“Notams are a bunch of garbage,” NTSB chairman Robert Sumwalt said last week, at the board’s probable-cause meeting about last year’s close call in San Francisco. “The Notam system is really messed up,” he continued. “There are 10 pages of Notams [for the Air Canada flight] … and [the runway closure] is on page 8 of the dispatch release … and they are written in some kind of language that only a computer programmer would really understand.” This week, Chairman Sumwalt told AVweb, “There is a definite need to improve our Notam system and I am optimistic that, given the Board’s recommendations on this issue, some ingenious software developer will come up with a very low-cost solution.”
Sumwalt added, “Today we have iPads and other tablets that have tremendous capability that can help us. That said, our recommendation to FAA is for them to establish a group of human-factors experts to study the issue and develop solutions. That will take time.” In its final report, the NTSB asks the FAA to “create and publish guidance on best practices to organize, prioritize, and present this information in a manner that optimizes pilot review and retention of relevant information; and work with air carriers and service providers to implement solutions that are aligned with the guidance.”
Meanwhile, many GA pilots depend on their flight-planning apps to help them sort through the FAA information, but that’s not a perfect solution—some pilots don’t use them, and sometimes important information still gets missed in the translation. “Why can they not write Notams in plain English?” asked one commenter on a GA message board this week. “Many Notams would benefit from being graphical … Information overload is a major issue … It takes me a lot longer than 20 minutes to go through the Notams for just a local flight,” others said.
“I do a lot of long cross-country flights, and there are hundreds of Notams,” another GA pilot told AVweb. “It’s hard to pick through them all and find what you need.” On one recent flight, he said, he reviewed Notams but missed one that said an airport where he planned to land for fuel was closed. “I didn’t catch it,” he said. Luckily, he overflew the airport before landing and saw the bulldozers blocking the runway.

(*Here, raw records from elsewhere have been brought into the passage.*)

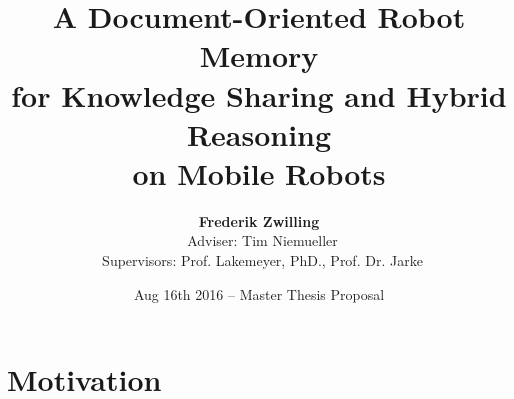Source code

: 



\usepackage{todonotes}
\usepackage{booktabs}
\newcommand{\tabitem}{~~\llap{\textcolor{FawkesOrange}{\textbullet}}~~}


\title[Robot Memory] {A Document-Oriented Robot Memory\\ for
  Knowledge Sharing and Hybrid Reasoning\\ on Mobile Robots}
\author[Zwilling]{
  \textbf{Frederik Zwilling}\\
  ~Adviser: Tim Niemueller\\
  ~Supervisors: Prof. Lakemeyer, PhD., Prof. Dr. Jarke
}
\def\projecturl{}

\date[Aug 16th 2016]{Aug 16th 2016 -- Master Thesis Proposal}



\frame[plain]{\titlepage}
\addtocounter{framenumber}{-1}

\section{Motivation}

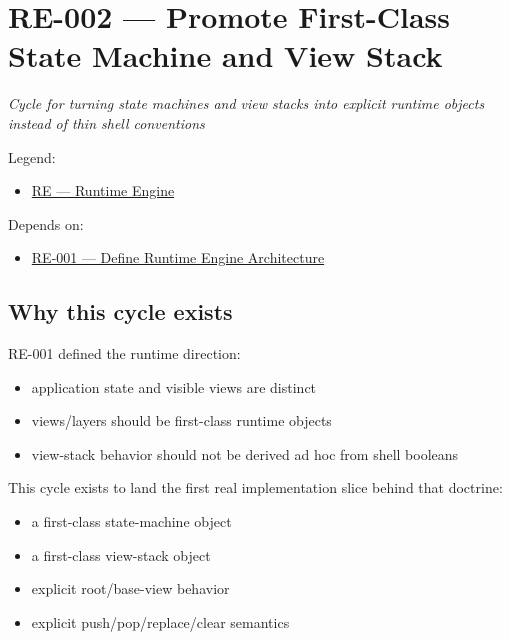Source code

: \chapter{RE-002 --- Promote First-Class State Machine and View Stack}\label{record-150}

\smallskip

\emph{Cycle for turning state machines and view stacks into explicit runtime objects instead of thin shell conventions}

Legend:

\begin{itemize}
\tightlist
\item
  \href{https://github.com/flyingrobots/bijou/blob/1853ad902f6bf219326409e7f743a5a1d6517dbc/docs/legends/RE-runtime-engine.md}{RE --- Runtime Engine}
\end{itemize}

Depends on:

\begin{itemize}
\tightlist
\item
  \href{https://github.com/flyingrobots/bijou/blob/cbd70612140e7a450d764b3c7be1c6af878b99bc/docs/design/RE-001-define-runtime-engine-architecture.md}{RE-001 --- Define Runtime Engine Architecture}
\end{itemize}

\section{Why this cycle exists}\label{record-150-why-this-cycle-exists}

RE-001 defined the runtime direction:

\begin{itemize}
\tightlist
\item
  application state and visible views are distinct
\item
  views/layers should be first-class runtime objects
\item
  view-stack behavior should not be derived ad hoc from shell booleans
\end{itemize}

This cycle exists to land the first real implementation slice behind that doctrine:

\begin{itemize}
\tightlist
\item
  a first-class state-machine object
\item
  a first-class view-stack object
\item
  explicit root/base-view behavior
\item
  explicit push/pop/replace/clear semantics
\end{itemize}

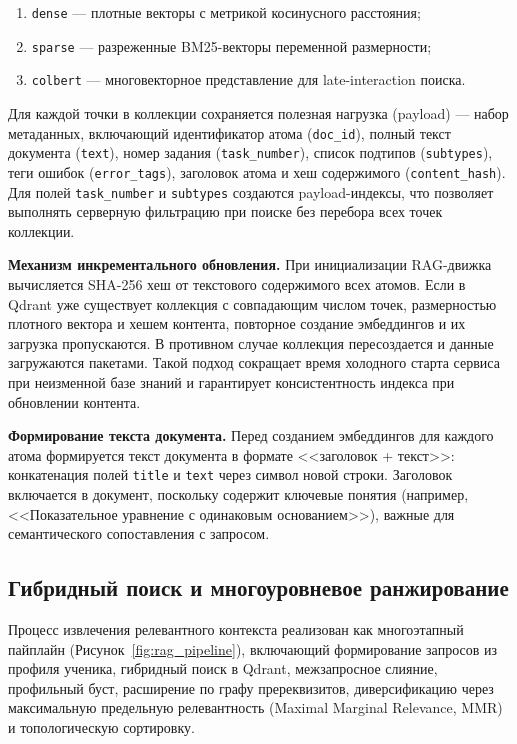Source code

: \documentclass[a4paper,12pt]{extarticle}
\begin{document}
\begin{enumerate}
    \item \texttt{dense} --- плотные векторы с метрикой косинусного расстояния;
    \item \texttt{sparse} --- разреженные BM25-векторы переменной размерности;
    \item \texttt{colbert} --- многовекторное представление для late-interaction
	поиска.
\end{enumerate}

Для каждой точки в коллекции сохраняется полезная нагрузка (payload) --- набор метаданных, включающий
идентификатор атома (\texttt{doc\_id}), полный текст документа (\texttt{text}), номер задания
(\texttt{task\_number}), список подтипов (\texttt{subtypes}), теги ошибок
(\texttt{error\_tags}), заголовок атома и хеш содержимого (\texttt{content\_hash}).
Для полей \texttt{task\_number} и \texttt{subtypes} создаются payload-индексы,
что позволяет выполнять серверную фильтрацию при поиске без перебора всех
точек коллекции.

\textbf{Механизм инкрементального обновления.} При инициализации RAG-движка вычисляется
SHA-256 хеш от текстового содержимого всех атомов. Если в Qdrant уже существует
коллекция с совпадающим числом точек, размерностью плотного вектора и хешем контента,
повторное создание эмбеддингов и их загрузка пропускаются. В противном случае коллекция
пересоздается и данные загружаются пакетами. Такой подход сокращает время холодного
старта сервиса при неизменной базе знаний и гарантирует консистентность индекса
при обновлении контента.

\textbf{Формирование текста документа.} Перед созданием эмбеддингов для каждого атома
формируется текст документа в формате <<заголовок + текст>>: конкатенация полей
\texttt{title} и \texttt{text} через символ новой строки. Заголовок включается в
документ, поскольку содержит ключевые понятия (например, <<Показательное уравнение
с одинаковым основанием>>), важные для семантического сопоставления с запросом.

\subsection{Гибридный поиск и многоуровневое ранжирование}

Процесс извлечения релевантного контекста реализован как многоэтапный пайплайн
(Рисунок~\ref{fig:rag_pipeline}),
включающий формирование запросов из профиля ученика, гибридный поиск в Qdrant,
межзапросное слияние, профильный буст, расширение по графу пререквизитов,
диверсификацию через максимальную предельную релевантность 
(Maximal Marginal Relevance, MMR) и топологическую сортировку.
\end{document}
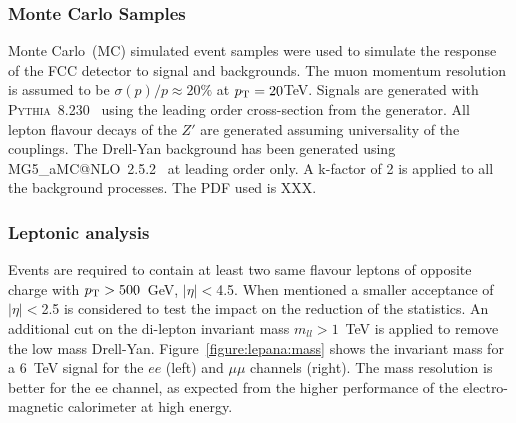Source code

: \subsubsection{Monte Carlo Samples}
\label{subsection:MC}
Monte Carlo~(MC) simulated event samples were used to simulate the response of the FCC detector to signal and backgrounds. The muon momentum resolution 
is assumed to be $\sigma(p)/p \approx 20\%$ at $p_{\text{T}}= 20 $TeV. Signals are generated with {\scshape Pythia}~8.230~\cite{Sjostrand:2014zea} using the leading 
order cross-section from the generator. All lepton flavour decays of the $Z'$ are generated assuming universality of the couplings.
The Drell-Yan background has been generated using {\scshape MG5\_}a{\scshape MC@NLO}~2.5.2~\cite{Alwall:2014hca} at leading order only. 
A k-factor of 2 is applied to all the background processes. The PDF used is XXX.



\subsubsection{Leptonic analysis}
\label{subsection:lepana}

Events are required to contain at least two same flavour leptons of opposite charge with $p_{\text{T}} > 500$~GeV, $|\eta|<$4.5. 
When mentioned a smaller acceptance of $|\eta|<$2.5 is considered to test the impact on the reduction of the statistics. 
An additional cut on the di-lepton invariant mass $m_{ll}>1$~TeV is applied to remove the low mass Drell-Yan. 
Figure~\ref{figure:lepana:mass} shows the invariant mass for a 6~TeV signal for the $ee$ (left) and $\mu\mu$ channels (right). 
The mass resolution is better for the ee channel, as expected from the higher performance of the electro-magnetic calorimeter at high energy.

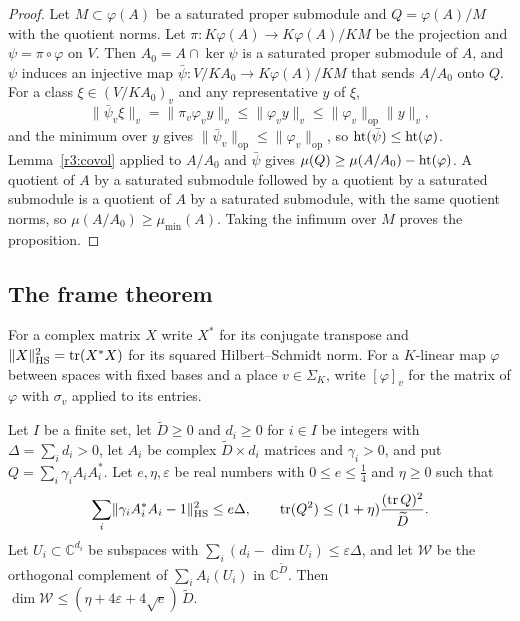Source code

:\begin{proof}
Let $M\subset\varphi(A)$ be a saturated proper submodule and $Q=\varphi(A)/M$ with the quotient norms. Let $\pi\colon K\varphi(A)\to K\varphi(A)/KM$ be the projection and $\psi=\pi\circ\varphi$ on $V$. Then $A_0=A\cap\ker\psi$ is a saturated proper submodule of $A$, and $\psi$ induces an injective map $\bar\psi\colon V/KA_0\to K\varphi(A)/KM$ that sends $A/A_0$ onto $Q$. For a class $\xi\in(V/KA_0)_v$ and any representative $y$ of $\xi$,
\[
\lVert\bar\psi_v\xi\rVert_v=\lVert\pi_v\varphi_vy\rVert_v\le\lVert\varphi_vy\rVert_v\le\lVert\varphi_v\rVert_{\mathrm{op}}\lVert y\rVert_v ,
\]
and the minimum over $y$ gives $\lVert\bar\psi_v\rVert_{\mathrm{op}}\le\lVert\varphi_v\rVert_{\mathrm{op}}$, so $\operatorname{ht}(\bar\psi)\le\operatorname{ht}(\varphi)$. Lemma~\ref{r3:covol} applied to $A/A_0$ and $\bar\psi$ gives $\mu(Q)\ge\mu(A/A_0)-\operatorname{ht}(\varphi)$. A quotient of $A$ by a saturated submodule followed by a quotient by a saturated submodule is a quotient of $A$ by a saturated submodule, with the same quotient norms, so $\mu(A/A_0)\ge\mu_{\min}(A)$. Taking the infimum over $M$ proves the proposition.
\end{proof}

\subsection{The frame theorem}\label{r3:sec:frame}

For a complex matrix $X$ write $X^*$ for its conjugate transpose and $\lVert X\rVert_{\mathrm{HS}}^2=\operatorname{tr}(X^*X)$ for its squared Hilbert--Schmidt norm. For a $K$-linear map $\varphi$ between spaces with fixed bases and a place $v\in\Sigma_K$, write $[\varphi]_v$ for the matrix of $\varphi$ with $\sigma_v$ applied to its entries.

\begin{lemma}\label{r3:LA}
Let $I$ be a finite set, let $\widetilde D\ge0$ and $d_i\ge0$ for $i\in I$ be integers with $\Delta=\sum_id_i>0$, let $A_i$ be complex $\widetilde D\times d_i$ matrices and $\gamma_i>0$, and put $Q=\sum_i\gamma_iA_iA_i^*$. Let $e,\eta,\varepsilon$ be real numbers with $0\le e\le\frac14$ and $\eta\ge0$ such that
\[
\sum_i\lVert\gamma_iA_i^*A_i-1\rVert_{\mathrm{HS}}^2\le e\Delta,\qquad\operatorname{tr}(Q^2)\le(1+\eta)\frac{(\operatorname{tr} Q)^2}{\widetilde D}.
\]
Let $U_i\subset\mathbb C^{d_i}$ be subspaces with $\sum_i(d_i-\dim U_i)\le\varepsilon \Delta$, and let $\mathcal W$ be the orthogonal complement of $\sum_iA_i(U_i)$ in $\mathbb C^{\widetilde D}$. Then $\dim\mathcal W\le(\eta+4\varepsilon+4\sqrt e)\,\widetilde D$.
\end{lemma}


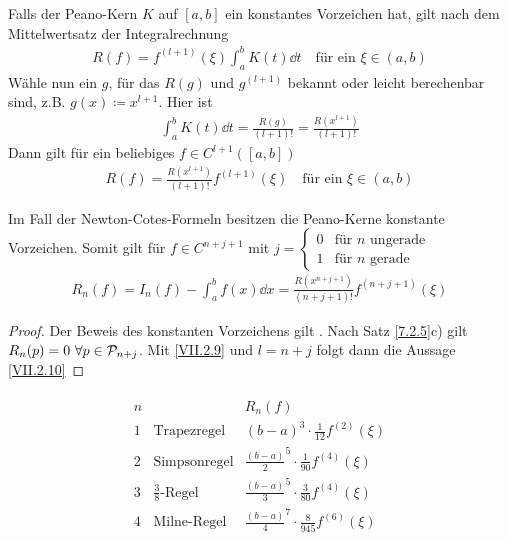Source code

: \begin{Fole}\label{7.2.7}
  Falls der Peano-Kern $K$ auf $[a,b]$ ein konstantes Vorzeichen hat,
  gilt nach dem Mittelwertsatz der Integralrechnung
  \begin{gather}
    R(f) = f^{(l+1)}(\xi) \int_a^b K(t)\dd t 
    \quad \text{für ein }\xi\in (a,b)
    \label{VII.2.8}
  \end{gather}
  Wähle nun ein $g$, für das $R(g)$ und $g^{(l+1)}$ bekannt oder leicht
  berechenbar sind, z.B.
  $g(x)\coloneqq x^{l+1}$. Hier ist
  \begin{gather*}
    \int_a^bK(t)\dd t = \frac{R(g)}{(l+1)!} = \frac{R(x^{l+1})}{(l+1)!}
  \end{gather*}
  Dann gilt für ein beliebiges $f\in C^{l+1}([a,b])$
  \begin{gather}
    R(f) = \frac{R(x^{l+1})}{(l+1)!} f^{(l+1)}(\xi)
    \quad \text{für ein }\xi \in (a,b)
    \label{VII.2.9}
  \end{gather}
\end{Fole}

\begin{Satze}[Approximationsfehler]
  Im Fall der Newton-Cotes-Formeln besitzen die Peano-Kerne
  konstante Vorzeichen. Somit gilt für $f\in C^{n+j+1}$ mit 
  $j= \begin{cases}
    0 & \text{für $n$ ungerade}\\
    1 & \text{für $n$ gerade}
  \end{cases}$
  \begin{gather}
    R_n(f) = \hat{I}_n (f) - \int_a^b f(x) \dd x
           = \frac{R(x^{n+j+1})}{(n+j+1)!}f^{(n+j+1)}(\xi)
             \label{VII.2.10}
  \end{gather}

  \begin{proof}
    Der Beweis des konstanten Vorzeichens gilt
    \cite[siehe][]{steffensen}.
    Nach Satz \ref{7.2.5}c) gilt
      $R_n(p) = 0 ~\forall p\in\mathcal{P}_{n+j}$.
    Mit \eqref{VII.2.9} und $l=n+j$ folgt dann die Aussage \eqref{VII.2.10}
  \end{proof}
\end{Satze}


\begin{gather*}\label{7.2.9}
  \begin{array}{cll}
    n & & R_n(f)\\
    1 &\text{Trapezregel} &(b-a)^3\cdot\frac{1}{12}f^{(2)}(\xi)\\
    2 &\text{Simpsonregel}&\frac{(b-a)}{2}^5\cdot\frac{1}{90}f^{(4)}(\xi)\\
    3 &\text{$\frac{3}{8}$-Regel}&\frac{(b-a)}{3}^5\cdot\frac{3}{80}f^{(4)}(\xi)\\
    4 &\text{Milne-Regel}
        &\frac{(b-a)}{4}^7\cdot\frac{8}{945}f^{(6)}(\xi)\\
  \end{array}
\end{gather*}

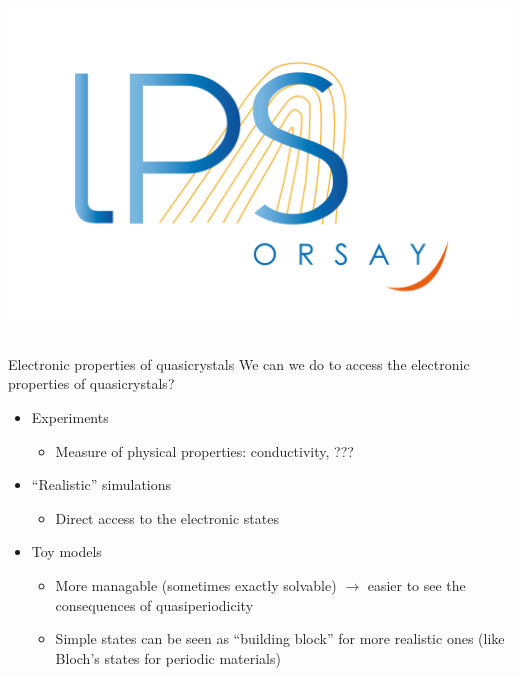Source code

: \documentclass[xcolor=x11names,compress,professionalfonts]{beamer}
\renewcommand{\(}{\begin{columns}}
\renewcommand{\)}{\end{columns}}
\newcommand{\<}[1]{\begin{column}{#1}}
\renewcommand{\>}{\end{column}}
\begin{document}
\begin{frame}
\begin{columns}
\begin{column}{2cm}
~\\
~\\
\raggedleft
\includegraphics[scale=.15]{img/logo-lps.jpg}
\end{column}
\end{columns}
\end{frame}

\begin{frame}{Electronic properties of quasicrystals}
We can we do to access the electronic properties of quasicrystals?
\begin{itemize}
	\item Experiments
	\begin{itemize}
		\item Measure of physical properties: conductivity, ???
	\end{itemize}
	\item ``Realistic'' simulations
	\begin{itemize}
		\item Direct access to the electronic states 
	\end{itemize}
	\item Toy models
	\begin{itemize}
		\item More managable (sometimes exactly solvable) $\rightarrow$ easier to see the consequences of quasiperiodicity
		\item Simple states can be seen as ``building block'' for more realistic ones (like Bloch's states for periodic materials)
	\end{itemize}
\end{itemize}

\end{frame}
\end{document}

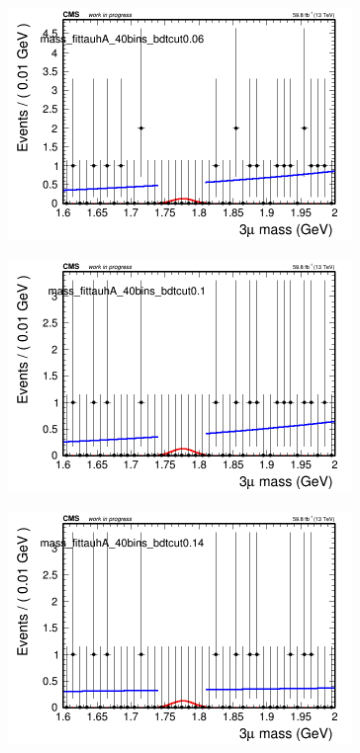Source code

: \begin{figure}[H]
\begin{subfigure}{0.2\textwidth}
        \includegraphics[width=\textwidth]{unfixed_exp/plots/tauhA/massfit_tauhA_40bins_bdtcut0.06.png}
        \caption{}
    \end{subfigure}
    \begin{subfigure}{0.2\textwidth}
        \includegraphics[width=\textwidth]{unfixed_exp/plots/tauhA/massfit_tauhA_40bins_bdtcut0.1.png}
        \caption{}
    \end{subfigure}
    \begin{subfigure}{0.2\textwidth}
        \includegraphics[width=\textwidth]{unfixed_exp/plots/tauhA/massfit_tauhA_40bins_bdtcut0.14.png}

\end{subfigure}
\end{figure}
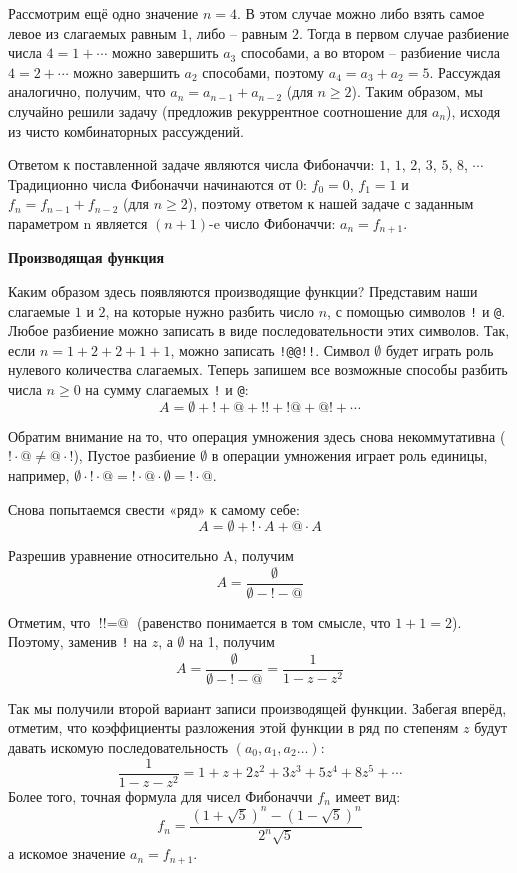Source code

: \documentclass[12pt, letterpaper]{extarticle}
\begin{document}
Рассмотрим ещё одно значение $n=4$. В этом случае можно либо взять самое левое из слагаемых равным $1$, либо -- равным $2$. Тогда в первом случае разбиение числа $4=1+\cdots$ можно завершить $a_3$ способами, а во втором -- разбиение числа $4=2+\cdots$ можно завершить $a_2$ способами, поэтому $a_4=a_3+a_2=5$. Рассуждая аналогично, получим, что $a_n=a_{n-1}+a_{n-2}$ (для $n\geq2$). Таким образом, мы случайно решили задачу (предложив рекуррентное соотношение для $a_n$), исходя из чисто комбинаторных рассуждений.

Ответом к поставленной задаче являются числа Фибоначчи: $1$, $1$, $2$, $3$, $5$, $8$, $\cdots$ Традиционно числа Фибоначчи начинаются от $0$: $f_0=0$, $f_1=1$ и $f_n=f_{n-1}+f_{n-2}$ (для $n\geq2$), поэтому ответом к нашей задаче с заданным параметром n является $(n+1)$-e число Фибоначчи: $a_n=f_{n+1}$.

\textbf{Производящая функция}

Каким образом здесь появляются производящие функции? Представим наши слагаемые $1$ и $2$, на которые нужно разбить число $n$, с помощью символов \texttt{!} и \texttt{@}. Любое разбиение можно записать в виде последовательности этих символов. Так, если $n=1+2+2+1+1$, можно записать \texttt{!@@!!}. Символ $\emptyset$ будет играть роль нулевого количества слагаемых. Теперь запишем все возможные способы разбить числа $n\geq0$ на сумму слагаемых \texttt{!} и \texttt{@}:
\[A=\emptyset+\texttt{!}+\texttt{@}+\texttt{!!}+\texttt{!@}+\texttt{@!}+\cdots\]

Обратим внимание на то, что операция умножения здесь снова некоммутативна ($\texttt{!}\cdot\texttt{@}\neq\texttt{@}\cdot\texttt{!}$), Пустое разбиение $\emptyset$ в операции умножения играет роль единицы, например, $\emptyset\cdot\texttt{!}\cdot\texttt{@}=\texttt{!}\cdot\texttt{@}\cdot\emptyset=\texttt{!}\cdot\texttt{@}$.

Снова попытаемся свести «ряд» к самому себе:
\[A=\emptyset+\texttt{!}\cdot A+\texttt{@}\cdot A\]

Разрешив уравнение относительно A, получим
\[A=\frac{\emptyset}{\emptyset-\texttt{!}-\texttt{@}}\]

Отметим, что $\texttt{!}\texttt{!}=\texttt{@}$ (равенство понимается в том смысле, что $1+1=2$). Поэтому, заменив \texttt{!} на $z$, а $\emptyset$ на 1, получим
\[A=\frac{\emptyset}{\emptyset-\texttt{!}-\texttt{@}}=\frac{1}{1-z-z^2}\]

Так мы получили второй вариант записи производящей функции. Забегая вперёд, отметим, что коэффициенты разложения этой функции в ряд по степеням $z$ будут давать искомую последовательность $(a_0,a_1,a_2\dots)$:
\[\frac{1}{1-z-z^2}=1+z+2z^2+3z^3+5z^4+8z^5+\cdots\]
Более того, точная формула для чисел Фибоначчи $f_n$ имеет вид:
\[f_n=\frac{(1+\sqrt{5})^n-(1-\sqrt{5})^n}{2^n\sqrt{5}}\]
а искомое значение $a_n=f_{n+1}$.
\end{document}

Sumwalt’s remarks, while dramatic, are not news to the GA community. AVweb’s Paul Bertorelli griped about the Notam system in a 2016 blog. Sen. James Inhofe called for improvements to the system in his 2015 Pilot’s Bill of Rights 2. The bill directed the FAA to “develop a prioritization system organizing Notams by urgency and importance, as well as include the effective duration of temporary flight restrictions. This ensures the most relevant and important information reaches the pilot.”
Sumwalt said FAA change may not be the only solution to the problem. “I personally believe innovative organizations can create solutions faster than it would take for FAA to react,” he told AVweb. “Look what happened once the iPad and other low-cost tablets were introduced—innovative companies developed some really wonderful apps that significantly enhance safety. Why can’t the same thing happen here to make the Notam system much more user friendly?”
That change won’t relieve pilots of their duties. “It is essential that pilots maintain vigilance,” Sumwalt wrote. “However, from accident after accident, incident after incident, we have seen that sometimes pilots miss important details. That’s why I believe we need a system to serve as a layer of redundancy to alert the pilot if he or she is about to miss something important, such as attempting to take off or land on the wrong surface.”